By: Israel Umoh
The meeting between Nigeria Labour Congress, Akwa Ibom Council and the state government on the payment of new National Minimum Wage and Consequential adjustments to workers in the state ended in a deadlock, an investigation by Straigtnews has shown.
Though President Muhammadu Buhari signed the bill new Minimum Wage into law on April 18, 2019, and had paid it including arrears to its workers, some states have followed suit while others are about to pay.
A source in the labour circle confided in the online newspaper that there was a meeting between the NLC leaders and the state government officials led by Dr. Emmanuel Ekuwem, Secretary to the State Government at Government House, Uyo on Thursday, January 16.
The source further said though the state government agreed to pay the new minimum wage to workers, it did not accede to payment of consequential adjustments based on Federal government percentages to those on Grade Levels 07-14.
The meeting, according to the source, was botched owing to the inability by both parties to reach a truce on payment of consequential adjustments to some cadres of the state workers.
In a telephone interview with Straightnews publisher on Friday, January 17, Comrade Sunny James, the state chairperson of NLC, Akwa Ibom Council, affirmed “The meeting between Akwa Ibom State government and the state Labour Congress did not go well. The government has offered labour the Federal Government per centages but labour is insisting on the Federal salary table.
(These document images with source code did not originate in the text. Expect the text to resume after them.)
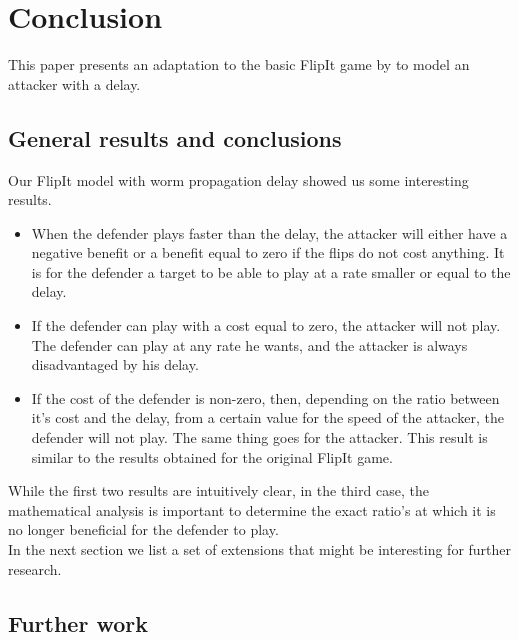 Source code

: \chapter{Conclusion}
\label{chapter5:conclusion}

This paper presents an adaptation to the basic FlipIt game by \citep{FlipIt} to model an attacker with a delay.  

\section{General results and conclusions}
Our FlipIt model with worm propagation delay showed us some interesting results. 
\begin{itemize}
\item When the defender plays faster than the delay, the attacker will either have a negative benefit or a benefit equal to zero if the flips do not cost anything. It is for the defender a target to be able to play at a rate smaller or equal to the delay.
\item If the defender can play with a cost equal to zero, the attacker will not play. The defender can play at any rate he wants, and the attacker is always disadvantaged by his delay.
\item If the cost of the defender is non-zero, then, depending on the ratio between it's cost and the delay, from a certain value for the speed of the attacker, the defender will not play. The same thing goes for the attacker. This result is similar to the results obtained for the original FlipIt game.
\end{itemize}

While the first two results are intuitively clear, in the third case, the mathematical analysis is important to determine the exact ratio's at which it is no longer beneficial for the defender to play. \\
In the next section we list a set of extensions that might be interesting for further research.
\section{Further work}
“Alternatively, the government should increase some per centages on top of the Federal per centages on Grade Level 07-14. That is where we are having challenges and the government has made up its mind that it would not increase more than that.”
According to him, “Some of our labour leaders tended to agree but NLC under my leadership will not accept it. So, we left the meeting between the government and the labour on Thursday, January 16 to brief our State Executive Committee members who said they would not accept the government’s proposal. Our stand is that the government must do something about Grade Levels 07-14. That is where negotiation in Akwa Ibom stands.
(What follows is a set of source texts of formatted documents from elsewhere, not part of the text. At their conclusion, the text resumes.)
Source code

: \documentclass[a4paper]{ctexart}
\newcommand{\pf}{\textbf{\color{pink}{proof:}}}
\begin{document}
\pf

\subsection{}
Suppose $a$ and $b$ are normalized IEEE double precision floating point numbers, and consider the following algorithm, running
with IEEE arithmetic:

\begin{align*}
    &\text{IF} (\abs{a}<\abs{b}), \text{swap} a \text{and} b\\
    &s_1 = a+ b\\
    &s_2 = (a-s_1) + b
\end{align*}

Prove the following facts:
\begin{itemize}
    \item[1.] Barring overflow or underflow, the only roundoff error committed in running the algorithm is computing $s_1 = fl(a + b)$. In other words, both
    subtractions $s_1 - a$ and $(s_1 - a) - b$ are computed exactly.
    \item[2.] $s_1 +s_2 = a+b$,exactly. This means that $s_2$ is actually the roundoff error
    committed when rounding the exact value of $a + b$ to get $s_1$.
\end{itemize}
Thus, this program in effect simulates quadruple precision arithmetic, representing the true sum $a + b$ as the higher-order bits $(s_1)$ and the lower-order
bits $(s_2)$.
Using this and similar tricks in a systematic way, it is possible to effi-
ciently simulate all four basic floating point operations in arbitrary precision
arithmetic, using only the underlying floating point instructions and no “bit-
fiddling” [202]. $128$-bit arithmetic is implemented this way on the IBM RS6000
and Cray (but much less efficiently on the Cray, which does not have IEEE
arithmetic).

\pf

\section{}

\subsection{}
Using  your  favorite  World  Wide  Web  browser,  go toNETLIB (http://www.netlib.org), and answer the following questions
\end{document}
On the allegation that the state government has bribed the NLC leadership to back down on its present stand on payment of New Minimum Wage and consequential adjustments to workers, he dismissed it as false. “On the issue of giving money, I do not know where some people pick it from. I do not know if the government has given anybody anything to back down. I am not aware of it. If that had happened, I would not have walked out of the negotiation meeting with the state government officials.
“I had to go and brief my people that I would not agree or sign anything that does not favour the workers. Anybody who collects money cannot talk, look at another or disagree with another person talkless of walking out of Secretary to the State Government.”
On the NLC’s next line of action, if the state government does not accede to workers’ demands on payment of new Minimum Wage and consequential adjustments to workers in the state, the NLC boss responded “It is left for the government to call and tell us that they have changed their mind. If they do not change their mind, NLC at the national level has given us up to January 31, 2020, as the second deadline.
“We are trying to work towards that deadline to join them and to go an industrial action. Workers should get ready for it. That is the truth. Workers should get ready to protest where the government does not want to give them their dues.”
Speaking with Straightnews publisher on Friday, January 17, Effiong Essien, the state Head of Civil Service said “We are still on negotiation table with the organised labour. From what you said, it is wrong for anybody to walk out on government and other labour leaders to go and issue threats and incite workers against the government while the negotiation is ongoing.”
Essien, an elder of Lutheran Church of Nigeria, recalled “After an agreement was reached at the national on the new minimum wage, labour was asked to engage their state government and agree with on what the state can pay. This is what we are doing now.”